### Assigned task
For this exercise, write out only the lines of the entries below from the one with "else应该是对应最近的那个if" up to and including the one with "- [kubectl](https://kubernetes.io/docs/tasks/tools/) installed", exactly as they are. Pictures stay out.

-*-

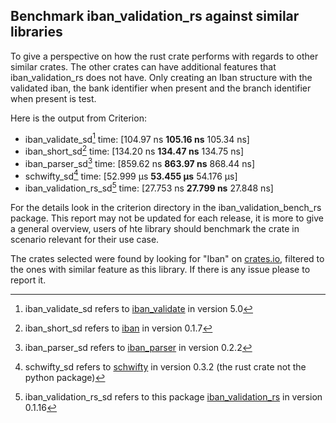 ## Benchmark iban_validation_rs against similar libraries
To give a perspective on how the rust crate performs with regards to other similar crates. The other crates can have additional features that iban_validation_rs does not have. Only creating an Iban structure with the validated iban, the bank identifier when present and the branch identifier when present is test.

Here is the output from Criterion:

- iban_validate_sd[^1] time:   [104.97 ns __105.16 ns__ 105.34 ns]
- iban_short_sd[^2] time:   [134.20 ns __134.47 ns__ 134.75 ns]
- iban_parser_sd[^3] time:   [859.62 ns __863.97 ns__ 868.44 ns]
- schwifty_sd[^4] time:   [52.999 µs __53.455 µs__ 54.176 µs]
- iban_validation_rs_sd[^5] time:   [27.753 ns __27.799 ns__ 27.848 ns]

[^1]: iban_validate_sd refers to [iban_validate](https://crates.io/crates/iban_validate) in version 5.0
[^2]: iban_short_sd refers to [iban](https://crates.io/crates/iban) in version 0.1.7
[^3]: iban_parser_sd refers to [iban_parser](https://crates.io/crates/iban_parser) in version 0.2.2
[^4]: schwifty_sd refers to [schwifty](https://crates.io/crates/schwifty) in version 0.3.2 (the rust crate not the python package)
[^5]: iban_validation_rs_sd refers to this package [iban_validation_rs](https://crates.io/crates/iban_validation_rs) in version 0.1.16

For the details look in the criterion directory in the iban_validation_bench_rs package.
This report may not be updated for each release, it is more to give a general overview, users of hte library should benchmark the crate in scenario relevant for their use case. 

The crates selected were found by looking for "Iban" on [crates.io](https://crates.io/), filtered to the ones with similar feature as this library. 
If there is any issue please to report it. 
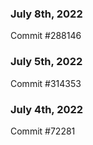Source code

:### July 8th, 2022

Commit #288146

### July 5th, 2022

Commit #314353


### July 4th, 2022

Commit #72281
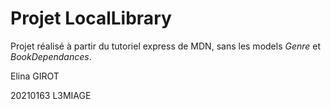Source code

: # Projet LocalLibrary
Projet réalisé à partir du tutoriel express de MDN, sans les models _Genre_ et _BookDependances_.

Elina GIROT 

20210163 L3MIAGE
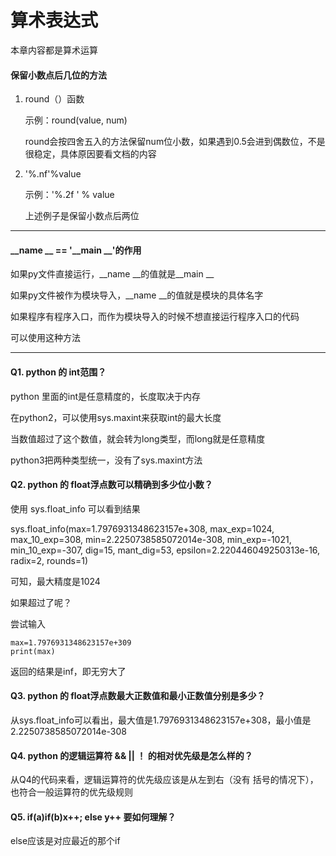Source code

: # 算术表达式

本章内容都是算术运算

#### 保留小数点后几位的方法

1. round（）函数
        
    示例：round(value, num)
    
    round会按四舍五入的方法保留num位小数，如果遇到0.5会进到偶数位，不是很稳定，具体原因要看文档的内容

2. '%.nf'%value
    
    示例：'%.2f ' % value
    
    上述例子是保留小数点后两位
    
--- 

#### __name __ == '__main __'的作用

如果py文件直接运行，__name __的值就是__main __

如果py文件被作为模块导入，__name __的值就是模块的具体名字

如果程序有程序入口，而作为模块导入的时候不想直接运行程序入口的代码

可以使用这种方法

--- 
    
#### Q1. python 的 int范围？
    
python 里面的int是任意精度的，长度取决于内存

在python2，可以使用sys.maxint来获取int的最大长度

当数值超过了这个数值，就会转为long类型，而long就是任意精度

python3把两种类型统一，没有了sys.maxint方法
    
    
#### Q2. python 的 float浮点数可以精确到多少位小数？
    
使用 sys.float_info 可以看到结果

sys.float_info(max=1.7976931348623157e+308, max_exp=1024, max_10_exp=308, min=2.2250738585072014e-308, min_exp=-1021, min_10_exp=-307, dig=15, mant_dig=53, epsilon=2.220446049250313e-16, radix=2, rounds=1)

可知，最大精度是1024

如果超过了呢？

尝试输入 

    max=1.7976931348623157e+309
    print(max)

返回的结果是inf，即无穷大了


#### Q3. python 的 float浮点数最大正数值和最小正数值分别是多少？

从sys.float_info可以看出，最大值是1.7976931348623157e+308，最小值是2.2250738585072014e-308


#### Q4. python 的逻辑运算符 && || ！ 的相对优先级是怎么样的？

从Q4的代码来看，逻辑运算符的优先级应该是从左到右（没有 括号的情况下），也符合一般运算符的优先级规则


#### Q5. if(a)if(b)x++; else y++ 要如何理解？

else应该是对应最近的那个if




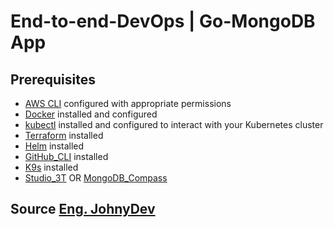 # End-to-end-DevOps | Go-MongoDB App



## Prerequisites

- [AWS CLI](https://docs.aws.amazon.com/cli/latest/userguide/getting-started-install.html) configured with appropriate permissions
- [Docker](https://docs.docker.com/engine/install/) installed and configured
- [kubectl](https://kubernetes.io/docs/tasks/tools/) installed and configured to interact with your Kubernetes cluster
- [Terraform](https://developer.hashicorp.com/terraform/tutorials/aws-get-started/install-cli) installed
- [Helm](https://helm.sh/docs/intro/install/) installed
- [GitHub_CLI](https://github.com/cli/cli) installed
- [K9s](https://k9scli.io/topics/install/) installed
- [Studio_3T](https://studio3t.com/download/) OR [MongoDB_Compass](https://www.mongodb.com/try/download/atlascli)

## Source <a href="https://www.youtube.com/watch?v=evtBxC8MXHY&lc=Ugz3Op2FStcEHRg_crt4AaABAg.9ztOBFwvHB89ztVel4UxjU" target=_blank>Eng. JohnyDev</a>
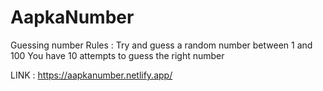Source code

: # AapkaNumber
Guessing number 
Rules :
Try and guess a random number between 1 and 100
You have 10 attempts to guess the right number

LINK : https://aapkanumber.netlify.app/
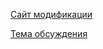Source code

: [Сайт модификации](https://www.nexusmods.com/dragonage/mods/1601/?tab=description)

[Тема обсуждения](https://forums.nexusmods.com/index.php?/topic/229926-dragon-age-single-fixes-endorsements/page-72)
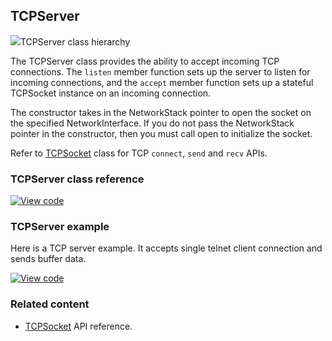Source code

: ## TCPServer

<span class="images">![](https://os.mbed.com/docs/v5.8/mbed-os-api-doxy/class_t_c_p_server.png)<span>TCPServer class hierarchy</span></span>

The TCPServer class provides the ability to accept incoming TCP connections. The `listen` member function sets up the server to listen for incoming connections, and the `accept` member function sets up a stateful TCPSocket instance on an incoming connection.

The constructor takes in the NetworkStack pointer to open the socket on the specified NetworkInterface. If you do not pass the NetworkStack pointer in the constructor, then you must call open to initialize the socket.

Refer to [TCPSocket](/docs/v5.8/reference/tcpsocket.html) class for TCP `connect`, `send` and `recv` APIs.

### TCPServer class reference

[![View code](https://www.mbed.com/embed/?type=library)](https://os.mbed.com/docs/v5.8/mbed-os-api-doxy/class_t_c_p_server.html)

### TCPServer example

Here is a TCP server example. It accepts single telnet client connection and sends buffer data.

[![View code](https://www.mbed.com/embed/?url=https://os.mbed.com/teams/mbed_example/code/mbed-os-example-tcp-server/)](https://os.mbed.com/teams/mbed_example/code/mbed-os-example-tcp-server/file/ddb5698aa782/main.cpp)

### Related content

- [TCPSocket](/docs/v5.8/reference/tcpsocket.html) API reference.
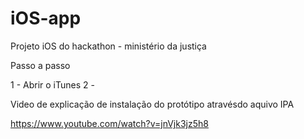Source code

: # iOS-app
Projeto iOS do hackathon - ministério da justiça

Passo a passo

1 - Abrir o iTunes
2 - 



Video de explicação de instalação do protótipo atravésdo aquivo IPA 

https://www.youtube.com/watch?v=jnVjk3jz5h8

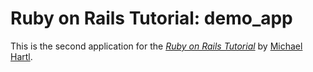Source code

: # Ruby on Rails Tutorial: demo_app

This is the second application for the [*Ruby on Rails Tutorial*](http://railstutorial.org/) by [Michael Hartl](http://michaelhartl.com/).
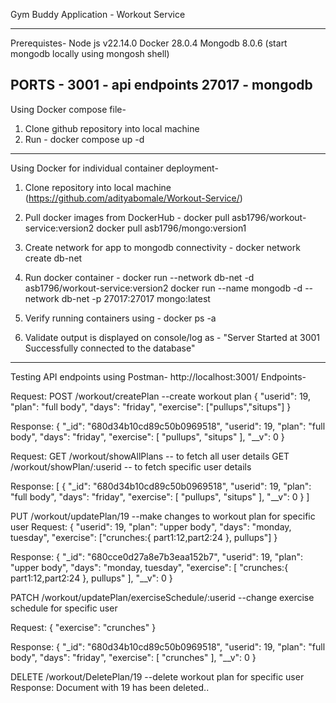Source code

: Gym Buddy Application - Workout Service

--------------------------------------------------------
Prerequistes-
Node js v22.14.0
Docker 28.0.4
Mongodb 8.0.6 (start mongodb locally using mongosh shell)

PORTS - 3001 - api endpoints
        27017 - mongodb 
--------------------------------------------------------
Using Docker compose file-
1. Clone github repository into local machine
2. Run - docker compose up -d
   
--------------------------------------------------------
Using Docker for individual container deployment-
1. Clone repository into local machine (https://github.com/adityabomale/Workout-Service/)
2. Pull docker images from DockerHub - docker pull asb1796/workout-service:version2
                                       docker pull asb1796/mongo:version1

3. Create network for app to mongodb connectivity - docker network create db-net
4. Run docker container - docker run --network db-net -d asb1796/workout-service:version2
                          docker run --name mongodb -d --network db-net -p 27017:27017 mongo:latest
5. Verify running containers using - docker ps -a
6. Validate output is displayed on console/log as - "Server Started at 3001
                                                     Successfully connected to the database"
   
--------------------------------------------------------
Testing API endpoints using Postman-
http://localhost:3001/<API path>
Endpoints-

Request:
POST /workout/createPlan   --create workout plan
{
    "userid": 19,
    "plan": "full body",
    "days": "friday",
    "exercise": ["pullups","situps"]
}

Response:
{
        "_id": "680d34b10cd89c50b0969518",
        "userid": 19,
        "plan": "full body",
        "days": "friday",
        "exercise": [
            "pullups",
            "situps"
        ],
        "__v": 0
}

Request:
GET /workout/showAllPlans -- to fetch all user details
GET /workout/showPlan/:userid -- to fetch specific user details

Response:
[
    {
        "_id": "680d34b10cd89c50b0969518",
        "userid": 19,
        "plan": "full body",
        "days": "friday",
        "exercise": [
            "pullups",
            "situps"
        ],
        "__v": 0
    }
]

PUT /workout/updatePlan/19  --make changes to workout plan for specific user
Request:
{
    "userid": 19,
    "plan": "upper body",
    "days": "monday, tuesday",
    "exercise": ["crunches:{ part1:12,part2:24 }, pullups"]
}

Response:
{
    "_id": "680cce0d27a8e7b3eaa152b7",
    "userid": 19,
    "plan": "upper body",
    "days": "monday, tuesday",
    "exercise": [
        "crunches:{ part1:12,part2:24 }, pullups"
    ],
    "__v": 0
}


PATCH /workout/updatePlan/exerciseSchedule/:userid  --change exercise schedule for specific user

Request:
{
    "exercise": "crunches"
}

Response:
{
    "_id": "680d34b10cd89c50b0969518",
    "userid": 19,
    "plan": "full body",
    "days": "friday",
    "exercise": [
        "crunches"
    ],
    "__v": 0
}


DELETE /workout/DeletePlan/19   --delete workout plan for specific user
Response:
Document with 19 has been deleted..
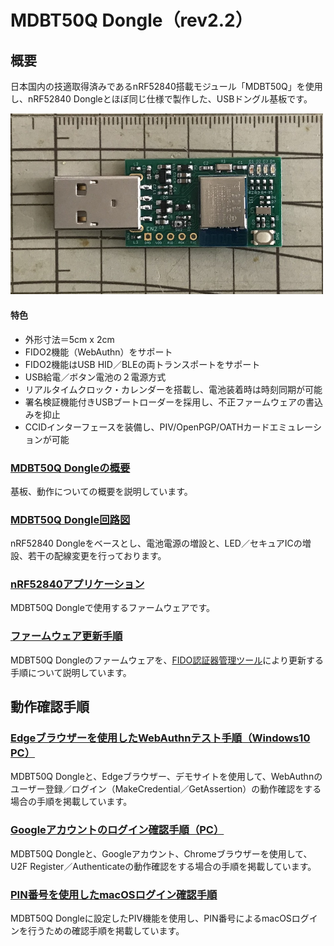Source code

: # MDBT50Q Dongle（rev2.2）

## 概要

日本国内の技適取得済みであるnRF52840搭載モジュール「MDBT50Q」を使用し、nRF52840 Dongleとほぼ同じ仕様で製作した、USBドングル基板です。

<img src="../../FIDO2Device/MDBT50Q_Dongle/pcb_rev2_2/assets/0001.jpg" width="500">

#### 特色
- 外形寸法＝5cm x 2cm
- FIDO2機能（WebAuthn）をサポート
- FIDO2機能はUSB HID／BLEの両トランスポートをサポート
- USB給電／ボタン電池の２電源方式
- リアルタイムクロック・カレンダーを搭載し、電池装着時は時刻同期が可能
- 署名検証機能付きUSBブートローダーを採用し、不正ファームウェアの書込みを抑止
- CCIDインターフェースを装備し、PIV/OpenPGP/OATHカードエミュレーションが可能

### [MDBT50Q Dongleの概要](../../FIDO2Device/MDBT50Q_Dongle/pcb_rev2_2/README.md)

基板、動作についての概要を説明しています。

### [MDBT50Q Dongle回路図](../../FIDO2Device/MDBT50Q_Dongle/pcb_rev2_2/FIDO2AUTH_0022.pdf)

nRF52840 Dongleをベースとし、電池電源の増設と、LED／セキュアICの増設、若干の配線変更を行っております。

### [nRF52840アプリケーション](../../nRF52840_app/README.md)

MDBT50Q Dongleで使用するファームウェアです。

### [ファームウェア更新手順](../../MaintenanceTool/macOSApp/UPDATEFIRMWARE.md)

MDBT50Q Dongleのファームウェアを、[FIDO認証器管理ツール](../../MaintenanceTool/README.md)により更新する手順について説明しています。

## 動作確認手順

### [Edgeブラウザーを使用したWebAuthnテスト手順（Windows10 PC）](WEBAUTHNTEST.md)

MDBT50Q Dongleと、Edgeブラウザー、デモサイトを使用して、WebAuthnのユーザー登録／ログイン（MakeCredential／GetAssertion）の動作確認をする場合の手順を掲載しています。

### [Googleアカウントのログイン確認手順（PC）](PCCHROME.md)

MDBT50Q Dongleと、Googleアカウント、Chromeブラウザーを使用して、U2F Register／Authenticateの動作確認をする場合の手順を掲載しています。

### [PIN番号を使用したmacOSログイン確認手順](../../CCID/PIV/PIVPINLOGIN.md)

MDBT50Q Dongleに設定したPIV機能を使用し、PIN番号によるmacOSログインを行うための確認手順を掲載しています。
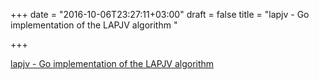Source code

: +++
date = "2016-10-06T23:27:11+03:00"
draft = false
title = "lapjv - Go implementation of the LAPJV algorithm "

+++

<p><a href="https://t.co/MXZjNgghsp">lapjv - Go implementation of the LAPJV algorithm </a></p>
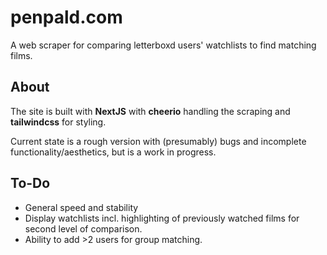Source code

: # penpald.com

A web scraper for comparing letterboxd users' watchlists to find matching films.

## About

The site is built with **NextJS** with **cheerio** handling the scraping and **tailwindcss** for styling.

Current state is a rough version with (presumably) bugs and incomplete functionality/aesthetics, but is a work in progress.

## To-Do

- General speed and stability
- Display watchlists incl. highlighting of previously watched films for second level of comparison.
- Ability to add >2 users for group matching.
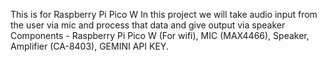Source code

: This is for Raspberry Pi Pico W
In this project we will take audio input from the user via mic and process that data and give output via speaker 
Components - Raspberry Pi Pico W (For wifi), MIC (MAX4466), Speaker, Amplifier (CA-8403), GEMINI API KEY.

-*-

### Answer for this exercise
else应该是对应最近的那个if




 # End-to-end-DevOps | Go-MongoDB App



## Prerequisites

- [AWS CLI](https://docs.aws.amazon.com/cli/latest/userguide/getting-started-install.html) configured with appropriate permissions
- [Docker](https://docs.docker.com/engine/install/) installed and configured
- [kubectl](https://kubernetes.io/docs/tasks/tools/) installed and configured to interact with your Kubernetes cluster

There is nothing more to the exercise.